もうそろそろの時分です-57

(ワシリイ主教の宿舎にて。)

 

「主教さま、いったい何を目の上に乗せていらっしゃるのです?」

「ああ、これ?」

「モップか何かにしか見えないのですが」

「目が疲れたときに乗せると、良いのです」

「えっ、てかそれカツラ!」

「そうです、当たりですね、由紀子さん」

「なぜまたそんなものをお持ちで」

「これを使っていた人がね、病気治ったものだから、代わりに私が使うことにしたよ」

「そうだったのですか……ああっと、どうぞ、お茶を」

「ありがとう」

「それにしてもこの鉢植え、」

「ああ。それは由紀子さんが受け取ってくれたのですね、ありがとう」

「いえ。

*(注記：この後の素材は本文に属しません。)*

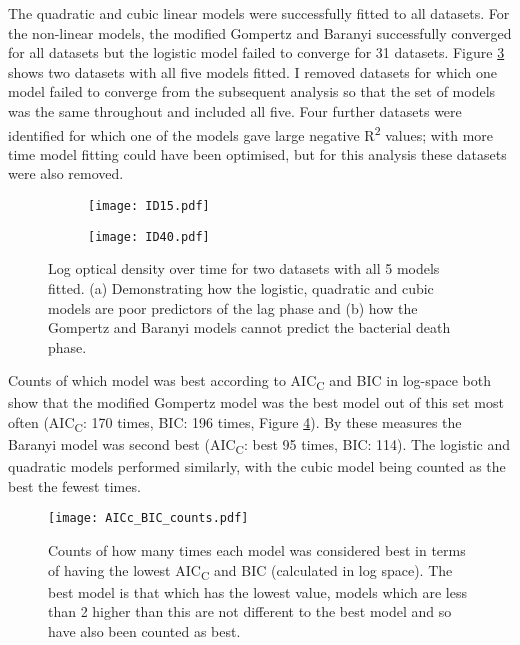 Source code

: \documentclass[11pt]{article}
\begin{document}
\begin{linenumbers}
        The quadratic and cubic linear models were successfully fitted to all datasets. For the non-linear models, the modified Gompertz and Baranyi successfully converged for all datasets but the logistic model failed to converge for 31 datasets. Figure \ref{fig:both growth plots} shows two datasets with all five models fitted. I removed datasets for which one model failed to converge from the subsequent analysis so that the set of models was the same throughout and included all five. Four further datasets were identified for which one of the models gave large negative R\textsuperscript{2} values; with more time model fitting could have been optimised, but for this analysis these datasets were also removed. 
        
        \begin{figure}
            \centering
            \begin{subfigure}[a]{0.45\textwidth}
                \centering
                \texttt{[image: ID15.pdf]}
                \caption{}
                \label{fig: growth plot lag}
            \end{subfigure}
            \hfill
            \begin{subfigure}[a]{0.45\textwidth}
                \centering
                \texttt{[image: ID40.pdf]}
                \caption{}
                \label{fig:growth plot death}
            \end{subfigure}
            \caption{Log optical density over time for two datasets with all 5 models fitted. (a) Demonstrating how the logistic, quadratic and cubic models are poor predictors of the lag phase and (b) how the Gompertz and Baranyi models cannot predict the bacterial death phase.}
            \label{fig:both growth plots}
        \end{figure}
        
        Counts of which model was best according to AIC\textsubscript{C} and BIC in log-space both show that the modified Gompertz model was the best model out of this set most often (AIC\textsubscript{C}: 170 times, BIC: 196 times, Figure \ref{fig: counts in log space}). By these measures the Baranyi model was second best (AIC\textsubscript{C}: best 95 times, BIC: 114). The logistic and quadratic models performed similarly, with the cubic model being counted as the best the fewest times.
    
        \begin{figure}[ht!]
            \centering
            \texttt{[image: AICc\_BIC\_counts.pdf]}
            \caption{Counts of how many times each model was considered best in terms of having the lowest AIC\textsubscript{C} and BIC (calculated in log space). The best model is that which has the lowest value, models which are less than 2 higher than this are not different to the best model and so have also been counted as best.}
            \label{fig: counts in log space}
        \end{figure}
        

\end{linenumbers}
\end{document}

私は別にいいんですけど、まあー見事にこの部屋に合わない~」

「私は気に入りました」

「お知り合いの方で?」

「Sorry?」

「このサボテン持ってきた女性の方。聖徒さんですか?」

「そうね。彼女、教会で働いてるよ。庭掃除とかね」

「主教さま、この鉢植えお持ちになるときは注意なさってくださいね。見てこのすごいトゲ。うわあー、ちくちくちくちくしてる」

「ハハハ。楽しいね、それ見ていると。私のこの部屋、ヨーロッパ風だけど、雰囲気が暗くて良くないでしょう?だからサボテンあるといいね、メキシコかどこかのようです。太陽見えます。これくれた彼女も太陽みたいな人だからね、由紀子さんもお友達になると良いです」

 

(ワシリイ主教、窓から外を眺める。黄色の長靴姿で庭掃除をする芽衣を見て、笑顔でお茶をすする。)